● PROBLEM REQUIREMENTS: Only these lines of the data below are wanted: the one with "bem definido e", the one with "para aquela noite, o", and any lines between them, each repeated exactly.

(GIVEN INFORMATION begins)

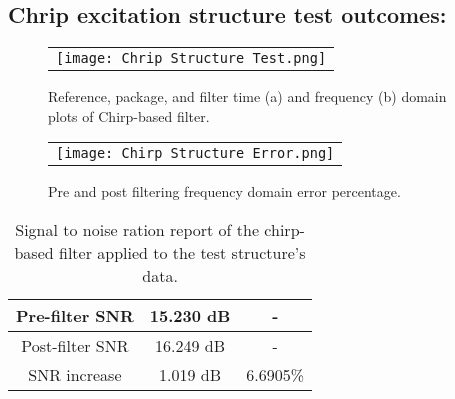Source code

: \documentclass[]{spie}  %
\begin{document}
	\subsection{Chrip excitation structure test outcomes:}
	
	\begin{figure} [H]
		\begin{center}
			\begin{tabular}{c} 
				\texttt{[image: Chrip Structure Test.png]}
				
			\end{tabular}
		\end{center}
		\caption[example] 
		{ \label{fig:Chrip Structure Test} 
			Reference, package, and filter time (a) and frequency (b) domain plots of Chirp-based filter. }
	\end{figure} 
	
	\begin{figure} [H]
		\begin{center}
			\begin{tabular}{c} 
				\texttt{[image: Chirp Structure Error.png]}
			\end{tabular}
		\end{center}
		\caption[example] 
		{ \label{fig:chirp structure error} 
			Pre and post filtering frequency domain error percentage. }
	\end{figure} 

	\begin{table}[H]
	\caption{Signal to noise ration report of the chirp-based filter applied to the test structure’s data.} 
	\label{tab:SNR Report}
	\begin{center}       
		\begin{tabular}{|c|c|c|} 
			\hline
			\rule[-1ex]{0pt}{3.5ex}  Pre-filter SNR & 15.230 dB & - \\
			\hline
			\rule[-1ex]{0pt}{3.5ex}  Post-filter SNR & 16.249 dB & - \\
			\hline
			\rule[-1ex]{0pt}{3.5ex}  SNR increase & 1.019 dB & 6.6905\% \\
			\hline
		\end{tabular}
	\end{center}
	\end{table}
	
\end{document}
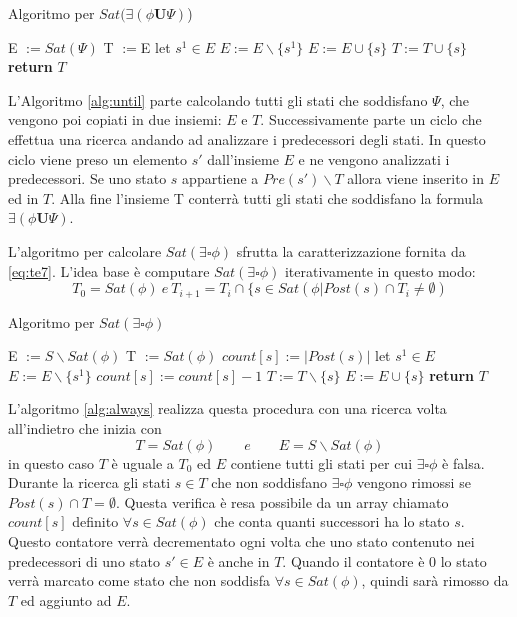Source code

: \documentclass[a4paper, 10pt]{article}
\numberwithin{equation}{theor}
\begin{document}
\begin{algorithm}
\label{alg:until}
\caption{Algoritmo per $Sat(\exists(\phi \boldsymbol{U} \Psi)$)}
\begin{algorithmic}[1]
\State E $:= Sat(\Psi)$
\State T $:=$E
\State let $s^{1} \in E$
\State $E:=E \backslash \{s^{1}\}$
\State $E:= E \cup \{s\}$
\State $T:=T \cup\{s\}$
\EndIf
\EndFor
\EndWhile
\State \textbf{return} $T$
\EndProcedure
\end{algorithmic}
\end{algorithm}
L'Algoritmo \ref{alg:until} parte calcolando tutti gli stati che soddisfano $\Psi$, che vengono poi copiati in due insiemi: $E$ e $T$. Successivamente parte un ciclo che effettua una ricerca andando ad analizzare i predecessori degli stati. In questo ciclo viene preso un elemento $s'$ dall'insieme $E$ e ne vengono analizzati i predecessori. Se uno stato $s$ appartiene a  $Pre(s') \backslash T$ allora viene inserito in $E$ ed in $T$. Alla fine l'insieme T conterrà tutti gli stati che soddisfano la formula  $\exists(\phi \boldsymbol{U} \Psi)$.\par
L'algoritmo per calcolare $Sat(\exists \square \phi)$ sfrutta la caratterizzazione fornita da \ref{eq:te7}. L'idea base è computare $Sat(\exists \square \phi)$ iterativamente in questo modo:
$$T_{0} = Sat(\phi)\ e \ T_{i+1} = T_{i} \cap \{s \in Sat(\phi | Post(s) \cap T_{i} \neq \emptyset)$$
\begin{algorithm}
\label{alg:always}
\caption{Algoritmo per $Sat(\exists \square \phi)$}
\begin{algorithmic}[1]
\State E $:= S \backslash Sat(\phi)$
\State T $:=Sat(\phi)$
\State $count[s] := |Post(s)|$
\EndFor
{}
\State let $s^{1} \in E$
\State $E:=E \backslash \{s^{1}\}$
\State $count[s] := count[s]-1$
\State $T := T \backslash \{s\}$
\State $E := E \cup \{s\}$
\EndIf
\EndIf
\EndFor
\EndWhile
\State \textbf{return} $T$
\EndProcedure
\end{algorithmic}
\end{algorithm}
L'algoritmo \ref{alg:always} realizza questa procedura con una ricerca volta all'indietro che inizia con
$$T = Sat(\phi) \qquad e \qquad E = S\backslash Sat(\phi)$$
in questo caso $T$ è uguale a $T_{0}$ ed $E$ contiene tutti gli stati per cui $\exists \square \phi$ è falsa. Durante la ricerca gli stati $s \in T$ che non soddisfano $\exists \square \phi$ vengono rimossi se $Post(s) \cap T = \emptyset$.
Questa verifica è resa possibile da un array chiamato 
$count[s]$ definito $\forall s \in Sat(\phi)$ che conta quanti successori ha lo stato $s$. Questo contatore verrà decrementato ogni volta che uno stato contenuto nei predecessori di uno stato $s' \in E$ è anche in $T$. Quando il contatore è $0$ lo stato verrà marcato come stato che non soddisfa $\forall s \in Sat(\phi)$, quindi sarà rimosso da $T$ ed aggiunto ad $E$.
\end{document}
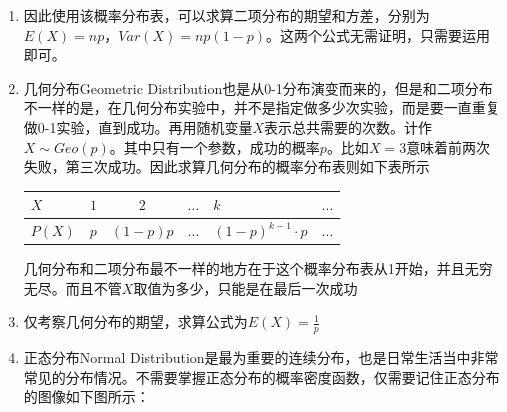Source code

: \begin{enumerate}
\item 因此使用该概率分布表，可以求算二项分布的期望和方差，分别为$E(X)=np$，$Var(X)=np(1-p)$。这两个公式\textcolor{r1}{无需证明}，只需要运用即可。

\item 几何分布Geometric Distribution也是从0-1分布演变而来的，但是和二项分布不一样的是，在几何分布实验中，并不是指定做多少次实验，而是要\textcolor{r1}{一直重复做0-1实验，直到成功}。再用随机变量$X$表示总共需要的次数。计作$X\sim Geo(p)$。其中只有一个\textcolor{r1}{参数，成功的概率$p$}。比如$X=3$意味着前两次失败，第三次成功。因此求算几何分布的概率分布表则如下表所示

\begin{table}[H]
\centering
\begin{tabular}{|l|c|c|c|l|l|}
\hline
$X$    & $1$ & $2$      & $\ldots$ & $k$              & $\ldots$ \\ \hline
$P(X)$ & $p$ & $(1-p)p$ & $\ldots$ & $(1-p)^{k-1}\cdot p$ & $\ldots$ \\ \hline
\end{tabular}
\end{table}

几何分布和二项分布最不一样的地方在于这个概率分布表\textcolor{r1}{从1开始，并且无穷无尽}。而且不管$X$取值为多少，只能是在最后一次成功

\item 仅考察几何分布的\textcolor{r1}{期望}，求算公式为$E(X)=\frac{1}{p}$

\item 正态分布Normal Distribution是最为重要的\textcolor{r1}{连续}分布，也是日常生活当中非常常见的分布情况。不需要掌握正态分布的概率密度函数，仅需要记住正态分布的\textcolor{r1}{图像}如下图所示：



\end{enumerate}

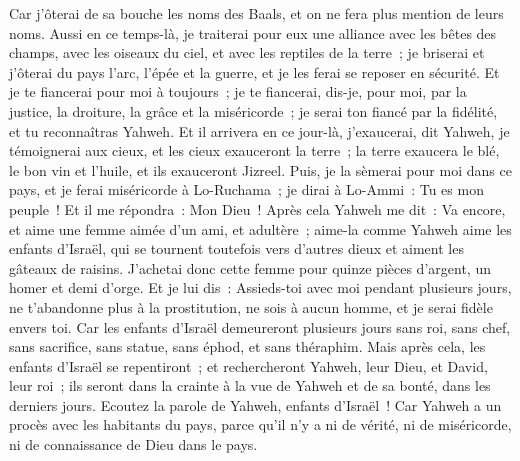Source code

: \begin{multicols}{2}
Car j'ôterai de sa bouche les noms des Baals, et on ne fera plus mention de leurs noms.
Aussi en ce temps-là, je traiterai pour eux une alliance avec les bêtes des champs, avec les oiseaux du ciel, et avec les reptiles de la terre~; je briserai et j'ôterai du pays l'arc, l'épée et la guerre, et je les ferai se reposer en sécurité.
Et je te fiancerai pour moi à toujours~; je te fiancerai, dis-je, pour moi, par la justice, la droiture, la grâce et la miséricorde~;
je serai ton fiancé par la fidélité, et tu reconnaîtras Yahweh.
Et il arrivera en ce jour-là, j'exaucerai, dit Yahweh, je témoignerai aux cieux, et les cieux exauceront la terre~;
la terre exaucera le blé, le bon vin et l'huile, et ils exauceront Jizreel. 
Puis, je la sèmerai pour moi dans ce pays, et je ferai miséricorde à Lo-Ruchama~; je dirai à Lo-Ammi~: Tu es mon peuple~! Et il me répondra~: Mon Dieu~!
\VerseOne{}Après cela Yahweh me dit~: Va encore, et aime une femme aimée d'un ami, et adultère~; aime-la comme Yahweh aime les enfants d'Israël, qui se tournent toutefois vers d'autres dieux et aiment les gâteaux de raisins.
J'achetai donc cette femme pour quinze pièces d'argent, un homer et demi d'orge.
Et je lui dis~: Assieds-toi avec moi pendant plusieurs jours, ne t'abandonne plus à la prostitution, ne sois à aucun homme, et je serai fidèle envers toi.
Car les enfants d'Israël demeureront plusieurs jours sans roi, sans chef, sans sacrifice, sans statue, sans éphod, et sans théraphim.
Mais après cela, les enfants d'Israël se repentiront~; et rechercheront Yahweh, leur Dieu, et David, leur roi~; ils seront dans la crainte à la vue de Yahweh et de sa bonté, dans les derniers jours.
\VerseOne{}Ecoutez la parole de Yahweh, enfants d'Israël~! Car Yahweh a un procès avec les habitants du pays, parce qu'il n'y a ni de vérité, ni de miséricorde, ni de connaissance de Dieu dans le pays.

\end{multicols}
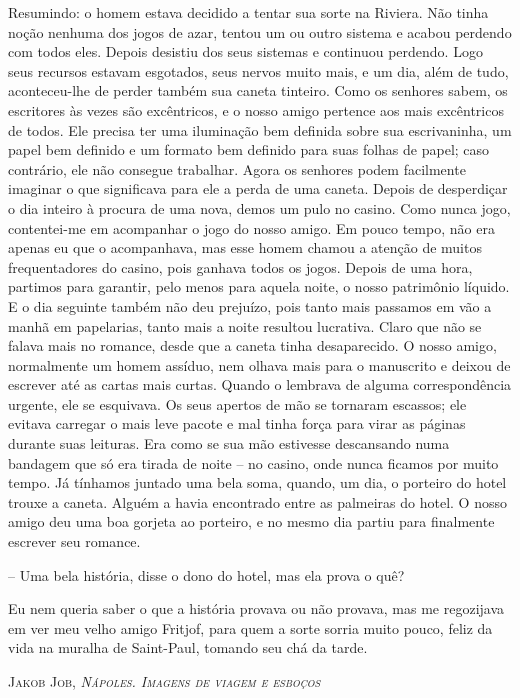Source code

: Resumindo: o homem estava decidido a tentar sua sorte na Riviera. Não
tinha noção nenhuma dos jogos de azar, tentou um ou outro sistema e
acabou perdendo com todos eles. Depois desistiu dos seus sistemas e
continuou perdendo. Logo seus recursos estavam esgotados, seus nervos
muito mais, e um dia, além de tudo, aconteceu-lhe de perder também sua
caneta tinteiro. Como os senhores sabem, os escritores às vezes são
excêntricos, e o nosso amigo pertence aos mais excêntricos de todos. Ele
precisa ter uma iluminação bem definida sobre sua escrivaninha, um papel
bem definido e um formato bem definido para suas folhas de papel; caso
contrário, ele não consegue trabalhar. Agora os senhores podem
facilmente imaginar o que significava para ele a perda de uma caneta.
Depois de desperdiçar o dia inteiro à procura de uma nova, demos um pulo
no casino. Como nunca jogo, contentei-me em acompanhar o jogo do nosso
amigo. Em pouco tempo, não era apenas eu que o acompanhava, mas esse
homem chamou a atenção de muitos frequentadores do casino, pois ganhava
todos os jogos. Depois de uma hora, partimos para garantir, pelo menos
para aquela noite, o nosso patrimônio líquido. E o dia seguinte também
não deu prejuízo, pois tanto mais passamos em vão a manhã em papelarias,
tanto mais a noite resultou lucrativa. Claro que não se falava mais no
romance, desde que a caneta tinha desaparecido. O nosso amigo,
normalmente um homem assíduo, nem olhava mais para o manuscrito e deixou
de escrever até as cartas mais curtas. Quando o lembrava de alguma
correspondência urgente, ele se esquivava. Os seus apertos de mão se
tornaram escassos; ele evitava carregar o mais leve pacote e mal tinha
força para virar as páginas durante suas leituras. Era como se sua mão
estivesse descansando numa bandagem que só era tirada de noite -- no
casino, onde nunca ficamos por muito tempo. Já tínhamos juntado uma bela
soma, quando, um dia, o porteiro do hotel trouxe a caneta. Alguém a
havia encontrado entre as palmeiras do hotel. O nosso amigo deu uma boa
gorjeta ao porteiro, e no mesmo dia partiu para finalmente escrever seu
romance.

-- Uma bela história, disse o dono do hotel, mas ela prova o quê?

Eu nem queria saber o que a história provava ou não provava, mas me
regozijava em ver meu velho amigo Fritjof, para quem a sorte sorria
muito pouco, feliz da vida na muralha de Saint-Paul, tomando seu chá da
tarde.

\textsc{Jakob Job, \emph{Nápoles. Imagens de viagem e esboços }}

(GIVEN INFORMATION ends)

● TASK OUTPUT:
bem definido e um formato bem definido para suas folhas de papel; caso
contrário, ele não consegue trabalhar. Agora os senhores podem
facilmente imaginar o que significava para ele a perda de uma caneta.
Depois de desperdiçar o dia inteiro à procura de uma nova, demos um pulo
no casino. Como nunca jogo, contentei-me em acompanhar o jogo do nosso
amigo. Em pouco tempo, não era apenas eu que o acompanhava, mas esse
homem chamou a atenção de muitos frequentadores do casino, pois ganhava
todos os jogos. Depois de uma hora, partimos para garantir, pelo menos
para aquela noite, o nosso patrimônio líquido. E o dia seguinte também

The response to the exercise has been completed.